Between FY10 and FY18 (up to October 31, 2017), maximum amount of Rs 43,921 crore has been raised by power sector, followed by insurance, mining, minerals and metals, finance and construction. Insurance sector has come to the market this fiscal with four companies alone raising Rs 31,320 crore.
Avenue Supermarts has proved to be the appetiser for the equity market after a lull of almost seven years while Coal India Ltd received a bid for Rs 2,31,031 crore against its issue size of Rs 15,199.44 crore in November 2010.
Reasons for rising interest in IPOs
There are various reasons that can explain the recent splurge in the IPO market. Ease of listing criteria for MSME has been one of the reasons for increasing number of companies approaching the capital market. Furthermore, economic reform initiatives of the government have boosted sentiments of the market, which in turn has led to improvement in doing business. This is further corroborated by the recent sovereign rating upgrade by Moody’s.
The surge in the secondary market has encouraged many companies to hit the equity market in search of better valuations. When the market rises it is also the best time for promoters to raise money from the market.
Retail investors have shown an increased appetite for equity market, mutual funds and IPOs owing to lowering of interest rate on bank deposits and ease of investment in market. Also, strategic investors like sovereign wealth funds view such issues as opportunities to deploy significant amount of money.
Equity raising vs credit growth
Though there is no direct relation between credit growth and equity raising through IPOs, the years witnessing higher IPO in general have shown a modest pick-up in credit growth. IPO amount and All Scheduled Commercial Banks (ASCB) credit growth are correlated.
If sector-wise IPOs in various years and bank credit in those sectors is examined, the results are asymmetric, e.g., a positive relation between credit off-take and IPO is visible for some sectors with credit off-take picking up after IPOs in those sectors.

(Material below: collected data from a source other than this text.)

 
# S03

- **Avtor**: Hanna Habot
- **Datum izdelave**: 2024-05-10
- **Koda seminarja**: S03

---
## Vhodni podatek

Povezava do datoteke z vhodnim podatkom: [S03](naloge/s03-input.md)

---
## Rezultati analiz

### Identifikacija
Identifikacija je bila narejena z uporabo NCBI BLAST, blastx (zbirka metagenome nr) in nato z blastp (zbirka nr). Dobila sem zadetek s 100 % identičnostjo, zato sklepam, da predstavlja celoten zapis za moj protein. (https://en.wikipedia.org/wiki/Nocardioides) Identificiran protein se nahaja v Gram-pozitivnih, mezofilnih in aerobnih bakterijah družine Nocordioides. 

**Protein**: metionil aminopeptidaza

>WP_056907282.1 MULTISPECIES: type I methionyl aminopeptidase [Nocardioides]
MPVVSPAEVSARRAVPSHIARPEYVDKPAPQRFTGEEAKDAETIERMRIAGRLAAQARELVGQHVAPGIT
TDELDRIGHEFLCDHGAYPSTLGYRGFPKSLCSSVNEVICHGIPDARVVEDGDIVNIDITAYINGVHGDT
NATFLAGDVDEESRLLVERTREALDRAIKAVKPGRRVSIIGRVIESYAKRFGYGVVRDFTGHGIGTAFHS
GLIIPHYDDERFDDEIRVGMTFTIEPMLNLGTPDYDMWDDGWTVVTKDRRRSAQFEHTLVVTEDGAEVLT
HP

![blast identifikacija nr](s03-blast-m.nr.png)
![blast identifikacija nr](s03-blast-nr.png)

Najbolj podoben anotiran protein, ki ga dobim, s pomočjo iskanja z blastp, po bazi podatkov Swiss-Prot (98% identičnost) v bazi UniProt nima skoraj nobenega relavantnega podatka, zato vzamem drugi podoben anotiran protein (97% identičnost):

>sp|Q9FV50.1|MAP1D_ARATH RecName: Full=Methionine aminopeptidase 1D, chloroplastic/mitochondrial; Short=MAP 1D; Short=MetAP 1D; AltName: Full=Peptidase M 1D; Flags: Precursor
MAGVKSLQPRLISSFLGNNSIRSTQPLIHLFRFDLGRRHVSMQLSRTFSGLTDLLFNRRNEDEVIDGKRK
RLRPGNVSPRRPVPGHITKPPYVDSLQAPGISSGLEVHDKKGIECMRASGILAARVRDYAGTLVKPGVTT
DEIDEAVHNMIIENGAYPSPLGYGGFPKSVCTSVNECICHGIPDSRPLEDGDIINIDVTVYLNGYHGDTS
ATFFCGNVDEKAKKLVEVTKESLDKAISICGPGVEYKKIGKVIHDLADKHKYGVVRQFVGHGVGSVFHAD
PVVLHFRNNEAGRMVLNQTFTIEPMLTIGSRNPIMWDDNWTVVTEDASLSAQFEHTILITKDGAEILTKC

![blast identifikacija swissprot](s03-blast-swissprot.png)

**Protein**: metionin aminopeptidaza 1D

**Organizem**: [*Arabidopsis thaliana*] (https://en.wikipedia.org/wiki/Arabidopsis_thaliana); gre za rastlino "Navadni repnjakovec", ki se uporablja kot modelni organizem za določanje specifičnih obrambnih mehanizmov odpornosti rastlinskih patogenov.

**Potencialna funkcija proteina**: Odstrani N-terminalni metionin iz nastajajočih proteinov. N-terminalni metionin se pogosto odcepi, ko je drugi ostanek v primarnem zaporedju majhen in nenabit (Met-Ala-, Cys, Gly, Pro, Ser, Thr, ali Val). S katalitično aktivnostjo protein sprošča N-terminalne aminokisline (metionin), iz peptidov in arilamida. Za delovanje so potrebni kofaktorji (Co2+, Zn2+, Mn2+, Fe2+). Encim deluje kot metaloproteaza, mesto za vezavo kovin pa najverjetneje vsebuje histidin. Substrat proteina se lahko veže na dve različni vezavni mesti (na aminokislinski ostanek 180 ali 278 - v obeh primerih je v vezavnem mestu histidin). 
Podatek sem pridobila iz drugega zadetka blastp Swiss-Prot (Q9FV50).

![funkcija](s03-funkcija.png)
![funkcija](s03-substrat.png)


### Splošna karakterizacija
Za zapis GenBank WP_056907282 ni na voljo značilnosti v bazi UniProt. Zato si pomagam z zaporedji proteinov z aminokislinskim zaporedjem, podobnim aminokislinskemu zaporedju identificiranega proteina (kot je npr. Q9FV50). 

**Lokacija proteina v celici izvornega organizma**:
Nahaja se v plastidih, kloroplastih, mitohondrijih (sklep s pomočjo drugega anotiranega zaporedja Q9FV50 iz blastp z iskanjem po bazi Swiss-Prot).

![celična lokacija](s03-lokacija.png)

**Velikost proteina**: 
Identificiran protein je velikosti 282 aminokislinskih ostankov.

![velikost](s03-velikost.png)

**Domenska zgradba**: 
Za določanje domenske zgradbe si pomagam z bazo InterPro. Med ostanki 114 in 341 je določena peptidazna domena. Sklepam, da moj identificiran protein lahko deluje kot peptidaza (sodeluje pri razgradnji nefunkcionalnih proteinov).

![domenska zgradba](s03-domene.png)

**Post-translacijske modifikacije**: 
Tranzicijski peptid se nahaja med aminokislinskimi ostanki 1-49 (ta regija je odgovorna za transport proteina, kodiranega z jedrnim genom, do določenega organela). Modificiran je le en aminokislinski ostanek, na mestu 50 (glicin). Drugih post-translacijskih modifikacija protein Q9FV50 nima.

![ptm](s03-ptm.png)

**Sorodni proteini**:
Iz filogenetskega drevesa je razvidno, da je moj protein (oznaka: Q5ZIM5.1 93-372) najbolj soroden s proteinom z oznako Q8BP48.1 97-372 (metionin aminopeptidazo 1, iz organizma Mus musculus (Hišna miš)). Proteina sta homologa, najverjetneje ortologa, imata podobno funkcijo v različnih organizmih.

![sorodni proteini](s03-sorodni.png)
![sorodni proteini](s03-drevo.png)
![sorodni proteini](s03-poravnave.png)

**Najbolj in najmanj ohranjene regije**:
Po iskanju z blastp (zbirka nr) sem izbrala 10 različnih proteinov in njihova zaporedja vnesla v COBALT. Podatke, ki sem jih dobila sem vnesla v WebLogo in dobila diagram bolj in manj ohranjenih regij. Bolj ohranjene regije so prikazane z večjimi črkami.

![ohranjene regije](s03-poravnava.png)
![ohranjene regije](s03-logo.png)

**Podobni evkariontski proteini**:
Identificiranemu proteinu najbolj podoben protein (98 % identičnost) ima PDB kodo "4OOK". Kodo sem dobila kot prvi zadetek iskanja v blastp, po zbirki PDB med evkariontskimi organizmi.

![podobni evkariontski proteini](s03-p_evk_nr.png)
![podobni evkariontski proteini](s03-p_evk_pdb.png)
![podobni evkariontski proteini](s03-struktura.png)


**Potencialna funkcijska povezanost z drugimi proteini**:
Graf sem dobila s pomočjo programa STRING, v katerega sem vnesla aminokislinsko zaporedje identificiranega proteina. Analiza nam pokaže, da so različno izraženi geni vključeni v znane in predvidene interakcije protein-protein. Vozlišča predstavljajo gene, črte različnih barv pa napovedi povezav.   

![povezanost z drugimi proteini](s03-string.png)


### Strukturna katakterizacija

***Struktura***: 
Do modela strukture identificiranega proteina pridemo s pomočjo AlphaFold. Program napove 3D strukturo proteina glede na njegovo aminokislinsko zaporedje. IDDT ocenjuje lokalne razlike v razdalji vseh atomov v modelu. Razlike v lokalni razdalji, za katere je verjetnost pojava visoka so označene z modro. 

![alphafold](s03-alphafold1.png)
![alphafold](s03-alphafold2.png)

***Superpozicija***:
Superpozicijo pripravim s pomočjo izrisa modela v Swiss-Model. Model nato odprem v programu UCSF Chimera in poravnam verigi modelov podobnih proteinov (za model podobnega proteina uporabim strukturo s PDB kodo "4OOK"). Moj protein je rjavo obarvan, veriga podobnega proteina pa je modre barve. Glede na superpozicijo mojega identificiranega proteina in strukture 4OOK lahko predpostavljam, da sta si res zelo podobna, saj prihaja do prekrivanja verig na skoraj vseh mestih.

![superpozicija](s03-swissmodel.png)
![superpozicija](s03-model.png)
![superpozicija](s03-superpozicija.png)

The power sector which raised a huge amount from the equity market in FY10 and FY11 witnessed significant credit growth during this period. Mining and quarrying, metals and minerals went to the IPO market in FY10, FY11 and these years saw higher credit disbursement in these sectors. In recent years, housing finance companies have raised a significant amount and credit to NBFC has also increased by around 11% in FY17 despite overall weak credit growth momentum.
Rise in IPOs presents a good picture for businesses and corporates as it represents a better option for raising money, especially in the current context. The current upsurge will last as long as the upswing in market continues. Also, the performance of the companies which got listed in recent years will determine the future course for the IPO market.
If they give decent returns to investors with their average price remaining above their listing price, then it will remain an attractive source of investment. However, it cannot be assumed to replace debt financing through banks as the former depends on market sentiments which can be very volatile depending upon domestic as well as global developments.